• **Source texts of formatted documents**
⁂

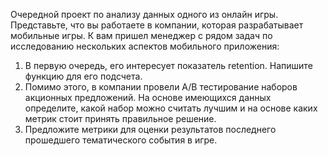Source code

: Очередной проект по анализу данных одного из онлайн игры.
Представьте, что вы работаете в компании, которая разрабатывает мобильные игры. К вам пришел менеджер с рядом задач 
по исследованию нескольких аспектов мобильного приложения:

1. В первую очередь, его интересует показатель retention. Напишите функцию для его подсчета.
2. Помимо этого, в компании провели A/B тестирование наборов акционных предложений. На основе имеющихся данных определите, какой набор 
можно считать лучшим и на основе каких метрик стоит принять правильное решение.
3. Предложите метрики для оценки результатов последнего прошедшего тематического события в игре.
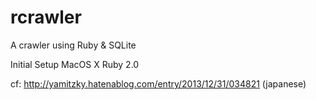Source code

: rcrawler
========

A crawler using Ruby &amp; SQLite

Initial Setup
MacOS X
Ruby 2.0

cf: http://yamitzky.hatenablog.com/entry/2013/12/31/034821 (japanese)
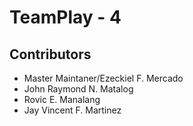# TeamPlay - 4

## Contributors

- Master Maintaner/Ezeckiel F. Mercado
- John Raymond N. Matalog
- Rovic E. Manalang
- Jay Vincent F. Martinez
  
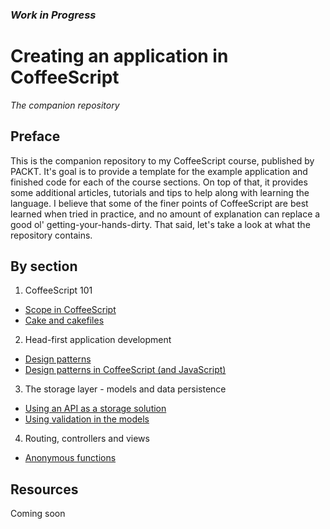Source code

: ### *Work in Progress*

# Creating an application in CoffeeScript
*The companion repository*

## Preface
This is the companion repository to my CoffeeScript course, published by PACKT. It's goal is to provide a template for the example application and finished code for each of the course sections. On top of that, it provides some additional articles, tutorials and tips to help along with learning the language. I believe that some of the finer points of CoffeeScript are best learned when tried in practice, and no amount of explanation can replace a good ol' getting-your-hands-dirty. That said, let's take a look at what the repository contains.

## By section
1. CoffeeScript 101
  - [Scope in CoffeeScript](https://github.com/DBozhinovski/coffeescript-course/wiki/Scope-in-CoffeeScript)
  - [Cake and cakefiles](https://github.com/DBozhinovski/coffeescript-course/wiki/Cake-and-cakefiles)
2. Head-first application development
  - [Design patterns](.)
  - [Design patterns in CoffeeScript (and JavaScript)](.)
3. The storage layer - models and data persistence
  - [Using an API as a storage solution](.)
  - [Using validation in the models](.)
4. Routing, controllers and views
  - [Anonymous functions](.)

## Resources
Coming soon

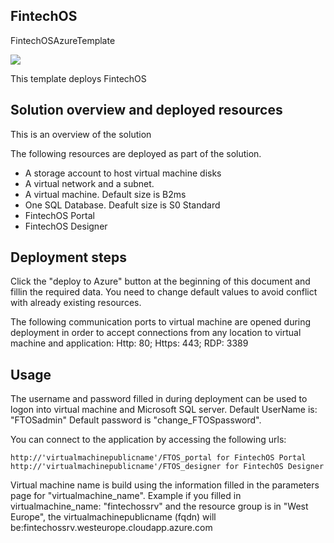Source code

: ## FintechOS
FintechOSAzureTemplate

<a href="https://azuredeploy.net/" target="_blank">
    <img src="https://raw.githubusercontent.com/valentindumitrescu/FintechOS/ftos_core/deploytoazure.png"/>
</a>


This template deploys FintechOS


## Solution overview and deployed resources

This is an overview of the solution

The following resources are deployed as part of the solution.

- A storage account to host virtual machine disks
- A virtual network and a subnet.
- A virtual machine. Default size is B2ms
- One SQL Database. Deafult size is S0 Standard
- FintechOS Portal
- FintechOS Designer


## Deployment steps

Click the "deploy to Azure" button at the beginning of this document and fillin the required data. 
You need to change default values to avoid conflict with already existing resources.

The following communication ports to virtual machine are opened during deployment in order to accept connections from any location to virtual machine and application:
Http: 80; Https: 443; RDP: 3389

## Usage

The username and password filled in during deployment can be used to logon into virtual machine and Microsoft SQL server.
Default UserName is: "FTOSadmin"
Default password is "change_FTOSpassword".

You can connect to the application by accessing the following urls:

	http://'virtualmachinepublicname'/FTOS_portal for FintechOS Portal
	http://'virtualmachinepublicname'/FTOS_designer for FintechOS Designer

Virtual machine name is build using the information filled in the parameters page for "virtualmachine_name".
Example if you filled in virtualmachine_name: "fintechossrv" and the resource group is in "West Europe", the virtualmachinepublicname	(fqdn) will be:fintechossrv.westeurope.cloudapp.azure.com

⁂

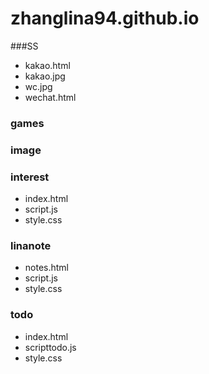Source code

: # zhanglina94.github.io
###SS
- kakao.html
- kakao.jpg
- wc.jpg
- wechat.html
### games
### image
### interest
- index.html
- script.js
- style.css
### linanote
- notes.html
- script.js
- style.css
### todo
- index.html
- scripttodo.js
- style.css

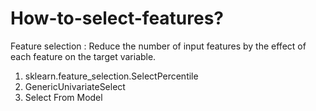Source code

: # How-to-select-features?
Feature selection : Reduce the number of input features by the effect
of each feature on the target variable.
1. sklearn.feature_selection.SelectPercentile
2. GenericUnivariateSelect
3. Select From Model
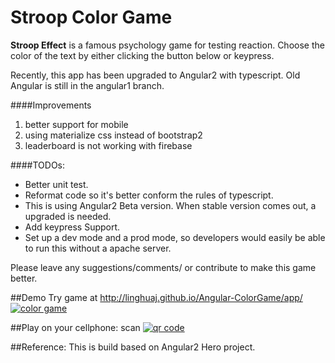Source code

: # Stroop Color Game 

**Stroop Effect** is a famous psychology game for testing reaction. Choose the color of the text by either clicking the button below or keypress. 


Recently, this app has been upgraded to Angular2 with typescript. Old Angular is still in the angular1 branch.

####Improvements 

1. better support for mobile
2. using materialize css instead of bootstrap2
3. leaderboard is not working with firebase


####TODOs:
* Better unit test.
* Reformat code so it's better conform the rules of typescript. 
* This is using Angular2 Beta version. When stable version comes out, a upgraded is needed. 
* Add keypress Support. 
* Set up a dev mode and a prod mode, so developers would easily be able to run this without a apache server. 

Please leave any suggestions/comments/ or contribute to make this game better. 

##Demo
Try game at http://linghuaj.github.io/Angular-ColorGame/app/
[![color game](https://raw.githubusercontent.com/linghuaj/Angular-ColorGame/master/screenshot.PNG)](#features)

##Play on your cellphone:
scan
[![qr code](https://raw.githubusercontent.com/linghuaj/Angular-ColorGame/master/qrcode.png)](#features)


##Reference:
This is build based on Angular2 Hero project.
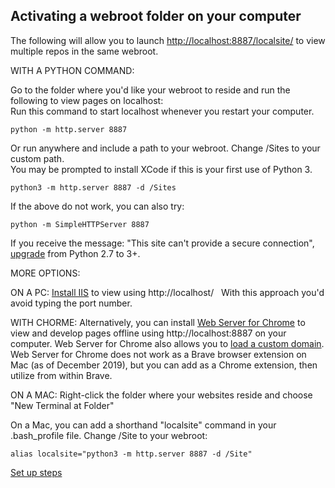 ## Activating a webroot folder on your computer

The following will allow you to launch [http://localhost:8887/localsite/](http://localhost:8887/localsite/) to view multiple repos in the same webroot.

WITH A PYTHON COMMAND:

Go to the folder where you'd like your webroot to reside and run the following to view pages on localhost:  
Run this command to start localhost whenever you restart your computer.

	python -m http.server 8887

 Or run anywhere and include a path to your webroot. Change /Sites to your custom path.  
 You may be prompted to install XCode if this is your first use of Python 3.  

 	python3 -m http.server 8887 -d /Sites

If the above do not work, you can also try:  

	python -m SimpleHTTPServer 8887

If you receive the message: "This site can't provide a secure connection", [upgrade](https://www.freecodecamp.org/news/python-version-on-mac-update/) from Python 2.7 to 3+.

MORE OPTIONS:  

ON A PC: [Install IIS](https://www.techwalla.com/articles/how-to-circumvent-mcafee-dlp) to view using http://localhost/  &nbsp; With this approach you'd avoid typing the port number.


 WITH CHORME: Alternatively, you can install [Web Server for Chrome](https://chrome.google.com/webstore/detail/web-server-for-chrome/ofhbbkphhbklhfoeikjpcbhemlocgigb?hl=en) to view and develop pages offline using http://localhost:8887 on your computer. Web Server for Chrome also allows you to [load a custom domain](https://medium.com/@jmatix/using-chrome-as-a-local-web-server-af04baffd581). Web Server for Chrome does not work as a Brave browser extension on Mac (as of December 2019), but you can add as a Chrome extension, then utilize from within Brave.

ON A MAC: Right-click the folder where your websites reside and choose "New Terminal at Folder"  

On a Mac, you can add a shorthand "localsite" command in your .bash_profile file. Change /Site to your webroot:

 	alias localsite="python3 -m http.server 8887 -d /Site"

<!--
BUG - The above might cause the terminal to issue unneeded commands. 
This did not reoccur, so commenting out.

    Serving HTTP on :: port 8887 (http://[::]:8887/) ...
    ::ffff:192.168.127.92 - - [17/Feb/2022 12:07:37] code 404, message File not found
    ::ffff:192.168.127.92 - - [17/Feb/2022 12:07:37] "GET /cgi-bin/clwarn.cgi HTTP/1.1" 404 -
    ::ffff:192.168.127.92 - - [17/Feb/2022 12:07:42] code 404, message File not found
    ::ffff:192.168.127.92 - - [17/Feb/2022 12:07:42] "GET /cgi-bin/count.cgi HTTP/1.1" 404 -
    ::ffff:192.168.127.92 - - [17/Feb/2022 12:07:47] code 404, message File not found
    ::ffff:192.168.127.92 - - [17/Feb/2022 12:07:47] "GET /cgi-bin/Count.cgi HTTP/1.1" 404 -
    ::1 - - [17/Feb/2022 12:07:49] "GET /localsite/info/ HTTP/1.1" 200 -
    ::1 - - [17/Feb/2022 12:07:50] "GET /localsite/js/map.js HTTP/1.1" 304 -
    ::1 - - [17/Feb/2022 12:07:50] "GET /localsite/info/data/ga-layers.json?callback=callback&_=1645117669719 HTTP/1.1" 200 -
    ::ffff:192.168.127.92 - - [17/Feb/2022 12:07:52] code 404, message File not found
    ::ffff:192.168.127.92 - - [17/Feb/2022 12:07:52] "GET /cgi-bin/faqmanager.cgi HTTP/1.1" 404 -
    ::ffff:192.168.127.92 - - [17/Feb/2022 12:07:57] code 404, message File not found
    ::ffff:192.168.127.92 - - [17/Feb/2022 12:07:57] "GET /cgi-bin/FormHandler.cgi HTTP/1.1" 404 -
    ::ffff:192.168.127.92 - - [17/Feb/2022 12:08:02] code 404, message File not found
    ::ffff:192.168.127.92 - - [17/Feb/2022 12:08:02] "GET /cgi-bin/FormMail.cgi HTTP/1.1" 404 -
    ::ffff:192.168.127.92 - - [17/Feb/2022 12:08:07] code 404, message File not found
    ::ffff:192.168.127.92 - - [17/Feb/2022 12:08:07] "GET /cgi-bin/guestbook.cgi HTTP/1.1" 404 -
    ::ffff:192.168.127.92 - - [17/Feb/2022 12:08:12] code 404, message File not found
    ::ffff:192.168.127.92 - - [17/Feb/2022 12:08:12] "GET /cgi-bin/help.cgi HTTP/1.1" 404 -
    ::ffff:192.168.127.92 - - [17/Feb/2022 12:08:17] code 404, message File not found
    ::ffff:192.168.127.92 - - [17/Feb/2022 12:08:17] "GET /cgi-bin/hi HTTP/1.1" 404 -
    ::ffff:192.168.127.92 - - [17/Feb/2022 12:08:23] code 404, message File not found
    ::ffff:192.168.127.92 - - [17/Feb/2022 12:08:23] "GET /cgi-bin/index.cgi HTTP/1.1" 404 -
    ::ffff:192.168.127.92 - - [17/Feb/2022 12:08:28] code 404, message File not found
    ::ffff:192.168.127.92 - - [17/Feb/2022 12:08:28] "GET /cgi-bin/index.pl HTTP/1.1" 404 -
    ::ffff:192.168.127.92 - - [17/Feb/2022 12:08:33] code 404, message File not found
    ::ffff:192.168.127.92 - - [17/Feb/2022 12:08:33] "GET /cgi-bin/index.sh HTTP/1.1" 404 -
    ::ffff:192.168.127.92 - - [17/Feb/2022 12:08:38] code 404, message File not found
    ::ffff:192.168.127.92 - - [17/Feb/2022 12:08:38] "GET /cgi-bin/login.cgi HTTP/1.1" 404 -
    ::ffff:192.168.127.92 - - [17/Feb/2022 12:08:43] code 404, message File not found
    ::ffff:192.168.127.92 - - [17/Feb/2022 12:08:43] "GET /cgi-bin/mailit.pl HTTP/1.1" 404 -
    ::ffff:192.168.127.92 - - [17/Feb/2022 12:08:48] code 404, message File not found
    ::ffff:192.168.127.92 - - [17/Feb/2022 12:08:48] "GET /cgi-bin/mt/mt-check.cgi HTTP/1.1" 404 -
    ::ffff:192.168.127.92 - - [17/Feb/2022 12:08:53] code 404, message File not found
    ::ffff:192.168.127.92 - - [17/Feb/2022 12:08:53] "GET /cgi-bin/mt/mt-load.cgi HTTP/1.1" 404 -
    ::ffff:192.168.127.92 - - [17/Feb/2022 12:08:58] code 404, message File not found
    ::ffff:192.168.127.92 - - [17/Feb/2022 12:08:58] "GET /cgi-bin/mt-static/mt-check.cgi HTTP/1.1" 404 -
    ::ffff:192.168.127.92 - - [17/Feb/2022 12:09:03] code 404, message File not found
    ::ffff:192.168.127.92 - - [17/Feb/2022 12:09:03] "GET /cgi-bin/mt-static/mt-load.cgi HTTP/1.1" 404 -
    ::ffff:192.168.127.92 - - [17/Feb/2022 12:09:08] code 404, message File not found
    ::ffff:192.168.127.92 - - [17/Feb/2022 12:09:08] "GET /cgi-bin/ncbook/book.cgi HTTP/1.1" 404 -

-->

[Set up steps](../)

⁂

Wherever the string "deployed" occurs in the data, copy the line that holds it.

• **Worked solution**
## Solution overview and deployed resources
The following resources are deployed as part of the solution.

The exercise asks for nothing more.